The performance of processors advances at a much faster rate than the performance of memory. This leads to an ever increasing performance gap between the processor and the memory. In order to shrink this performance gap, processors employ caches. Caches are small but faster chunks of memory to keep recently and frequently used data closer to the process. Therefore, the time to perform a memory access is not constant, as shown in the image below.
Applications like AES encryption may employ look up tables in software to speed up the process. The problem with this is that they may leak sensitive data. In the case of AES encryption, these looks up index the table using a combination of the plain text and the encryption key. During this look up, part of the table will end up in the cache. An attacker can mount a cache attack to figure out which part of the table is in the cache and can use this information to infer bits of the encryption key.
Various cache defenses exist both in software and hardware to protect against these attacks. Unfortunately, the availability and the flexibility of hardware defenses is limited. Hence we focus on software defenses instead. The basic idea behind the software defenses is that they partition the cache into separate regions that isolate the victim from potential attackers.

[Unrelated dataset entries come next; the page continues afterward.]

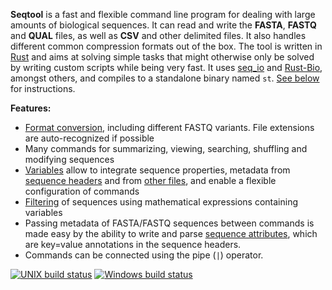**Seqtool** is a  fast and flexible command line program for dealing with
large amounts of biological sequences. It can read and write the
**FASTA**, **FASTQ** and **QUAL** files, as well as **CSV** and other delimited files. It also handles different common compression formats out of the box.
The tool is written in [Rust](https://www.rust-lang.org) and aims at solving
simple tasks that might otherwise only be solved by writing
custom scripts while being very fast. It uses
[seq_io](https://github.com/markschl/seq_io) and
[Rust-Bio](http://rust-bio.github.io/), amongst others,
and compiles to a standalone binary named `st`. [See below](#installing) for
instructions.


**Features:**

* [Format conversion](wiki/pass), including different FASTQ variants.
  File extensions are auto-recognized if possible
* Many commands for summarizing, viewing, searching, shuffling
  and modifying sequences
* [Variables](wiki/variables) allow to integrate sequence properties, metadata
  from [sequence headers](wiki/attributes) and from [other files](wiki/lists),
  and enable a flexible configuration of commands
* [Filtering](wiki/filter) of sequences using mathematical expressions containing
  variables
* Passing metadata of FASTA/FASTQ sequences between commands is made easy by
  the ability to write and parse [sequence attributes](wiki/attributes), which
  are key=value annotations in the sequence headers.
* Commands can be connected using the pipe (`|`) operator.



[![UNIX build status](https://travis-ci.org/markschl/seqtool.svg?branch=master)](https://travis-ci.org/markschl/seqtool/)
[![Windows build status](https://ci.appveyor.com/api/projects/status/github/markschl/seqtool?svg=true)](https://ci.appveyor.com/project/markschl/seqtool)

While these defenses are effective against cache attacks from the CPU, we demonstrate a new family of cache attacks named XLATE (translate) attacks that bypass these defenses. XLATE attacks reprogram the Memory Management Unit (MMU) to mount a cache attack. Since XLATE uses indirect cache access to achieve this, XLATE is the very first indirect cache attack.
Reprogramming the MMU
The Memory Management Unit (MMU) translates virtual addresses into their physical counterparts. To achieve this the MMU, iterates through several levels of page tables as shown below. While iterating these page tables, the MMU uses chunks of the virtual address to index each of these tables. This process is called a page table walk.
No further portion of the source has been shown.